Aristoteles’in evren tasarımında olduğu gibi, Ortaçağ Hıristiyanlarının evren tasarımında da, Yer evrenin merkezinde bulunur ve küre biçimindedir. Gerçi Hıristiyanlığın ilk dönemlerinde bazı Kilise Babaları, Kutsal Kitap’tan esinlenerek Yer’in düz olduğuna ilişkin birtakım görüşler ortaya atmışlardı, fakat Aristoteles’in bir yetke olarak görüldüğü son dönemlerde bu görüş ciddiye alınmamıştı; çünkü Aristoteles’in Yer’in küreselliğine ilişkin kanıtlamaları çok güçlü ve akla yatkındı. 

Hıristiyanlığın ilk dönemlerinde (Erken Ortaçağ, 4-10. yüzyıllar) Hıristiyan Ortaçağ kozmolojinde çok fazla bir ilerleme yoktur. Ortaçağ'da hâkim olan Hıristiyanlık düşüncesi diğer bilimlerde olduğu kadar astronomiyi de etkilemiştir. Bu dönemde Hıristiyanlık kozmolojisi egemen olmuş ve astronomi ve kozmoloji çalışmalarında, diğer bilimlerde olduğu gibi, Kutsal Kitap’ta belirtilmiş olan inanç hükümlerine sıkı sıkıya bağlı kalınmıştır. Bunlarla çatışabilecek görüşlerden ve yaklaşımlardan uzak durulmuş ve bir taraftan gelişmiş Yunan astronomisini yok edilmeye, diğer taraftan da ilkel bir kozmoloji anlayışı yerleştirilmeye çalışılmıştır.
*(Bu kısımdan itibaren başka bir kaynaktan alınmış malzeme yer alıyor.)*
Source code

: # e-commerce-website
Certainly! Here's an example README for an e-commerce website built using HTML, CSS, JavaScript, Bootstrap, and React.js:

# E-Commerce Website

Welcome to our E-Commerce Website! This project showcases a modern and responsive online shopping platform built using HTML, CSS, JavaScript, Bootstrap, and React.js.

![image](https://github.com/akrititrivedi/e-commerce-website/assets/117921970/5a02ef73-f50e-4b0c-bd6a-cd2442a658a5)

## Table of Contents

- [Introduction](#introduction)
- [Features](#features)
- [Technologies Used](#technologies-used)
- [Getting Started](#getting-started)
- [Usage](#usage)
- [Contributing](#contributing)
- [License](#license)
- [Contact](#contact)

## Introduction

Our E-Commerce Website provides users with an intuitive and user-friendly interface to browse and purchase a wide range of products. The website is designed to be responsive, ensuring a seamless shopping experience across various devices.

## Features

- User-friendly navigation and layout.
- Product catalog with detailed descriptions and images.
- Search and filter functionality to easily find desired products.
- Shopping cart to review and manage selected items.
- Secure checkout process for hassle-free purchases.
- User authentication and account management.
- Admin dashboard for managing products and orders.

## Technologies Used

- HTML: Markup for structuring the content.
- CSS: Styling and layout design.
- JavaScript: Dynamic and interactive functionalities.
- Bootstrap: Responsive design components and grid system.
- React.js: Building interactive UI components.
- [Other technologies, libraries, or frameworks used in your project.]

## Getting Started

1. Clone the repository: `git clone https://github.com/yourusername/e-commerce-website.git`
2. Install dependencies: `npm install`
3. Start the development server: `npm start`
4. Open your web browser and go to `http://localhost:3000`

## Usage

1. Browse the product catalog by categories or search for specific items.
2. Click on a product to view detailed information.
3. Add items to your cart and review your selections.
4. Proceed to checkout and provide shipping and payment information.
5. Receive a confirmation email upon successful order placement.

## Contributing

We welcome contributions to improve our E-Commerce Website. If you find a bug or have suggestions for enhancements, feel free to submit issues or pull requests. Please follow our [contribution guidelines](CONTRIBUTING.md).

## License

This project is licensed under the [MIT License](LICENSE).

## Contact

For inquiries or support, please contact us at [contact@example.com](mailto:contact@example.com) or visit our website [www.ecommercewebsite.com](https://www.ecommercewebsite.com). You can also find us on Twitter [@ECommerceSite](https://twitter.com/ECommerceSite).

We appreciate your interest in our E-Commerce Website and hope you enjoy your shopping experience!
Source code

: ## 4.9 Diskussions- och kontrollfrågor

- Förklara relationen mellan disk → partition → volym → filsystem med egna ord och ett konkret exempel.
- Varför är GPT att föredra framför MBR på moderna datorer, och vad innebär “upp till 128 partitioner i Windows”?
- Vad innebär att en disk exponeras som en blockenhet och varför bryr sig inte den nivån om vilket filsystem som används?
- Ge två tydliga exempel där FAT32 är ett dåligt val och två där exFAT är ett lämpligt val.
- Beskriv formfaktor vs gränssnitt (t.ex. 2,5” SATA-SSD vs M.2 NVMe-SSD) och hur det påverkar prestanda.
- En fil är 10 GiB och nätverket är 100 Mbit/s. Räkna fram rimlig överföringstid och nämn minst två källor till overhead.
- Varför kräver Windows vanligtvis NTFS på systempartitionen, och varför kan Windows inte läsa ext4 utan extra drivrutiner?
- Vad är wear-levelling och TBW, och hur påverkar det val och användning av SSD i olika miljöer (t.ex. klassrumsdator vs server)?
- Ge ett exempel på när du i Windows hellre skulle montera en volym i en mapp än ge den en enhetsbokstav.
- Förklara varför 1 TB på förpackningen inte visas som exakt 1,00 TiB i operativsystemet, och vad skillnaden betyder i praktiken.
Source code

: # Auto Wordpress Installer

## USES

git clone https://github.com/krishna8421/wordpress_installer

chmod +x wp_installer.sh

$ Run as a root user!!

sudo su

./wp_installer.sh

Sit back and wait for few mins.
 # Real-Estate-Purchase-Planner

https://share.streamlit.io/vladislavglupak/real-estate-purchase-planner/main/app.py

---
Ancak Aristoteles fizik ve Batlamyus’un matematiksel evren anlayışı çok güçlüydü ve aşağı yukarı 10. yüzyıldan itibaren onların evren anlayışı dinle uzlaştırılmaya çalışılmıştır.

12 ve 13. yüzyılda astronomi ve kozmoloji görüşünü yansıtması bakımından Dante’nin üzerinde durulması gerekir. Dante Alighieri (1265–1321) ünlü İtalyan şairidir. Şair olmasına karşın yapıtlarında astronomi ve kozmolojiye ilişkin görüşler vardır. Onun bu görüşleri, ölümsüz yapıtı İlâhi Komedya ve Convivio’da yer almaktadır. İlâhi Komedya Dante’nin Cehennem, Araf ve Cennet’e yaptığı seyahatin bir öyküsüdür. Yazar yaptığı bu seyahati dramatik bir biçimde anlatır. Dante’nin burada verdiği ahret planı Batlamyus sistemine dayanmaktadır ve tamamıyla İslâm astronomlarından, özellikle de Fergânî’den (9. yüzyıl) alınmadır. Dört kitaptan oluşan ve felsefi, siyasi ve ahlaki konuları ele alan Convivio adlı eserinin ikinci kitabı da astronomi ile ilgilidir. Dante’ye göre, Yer evrenin merkezindedir ve hareketsizdir. Yer’in etrafında sırasıyla, Ay, Merkür, Venüs, Güneş, Mars, Jüpiter ve Satürn’ün küreleri bulunmaktadır. Satürn küresinden sonra ise, sabit yıldızlar küresi olan sekizinci küre vardır. Bunun dışında ise ilk hareket ettirici gök yer alır. Onuncu küre ise, En Yüksek Küre, Tanrının Evi’dir. Küreler meleklerin yardımı ile hareket eder. 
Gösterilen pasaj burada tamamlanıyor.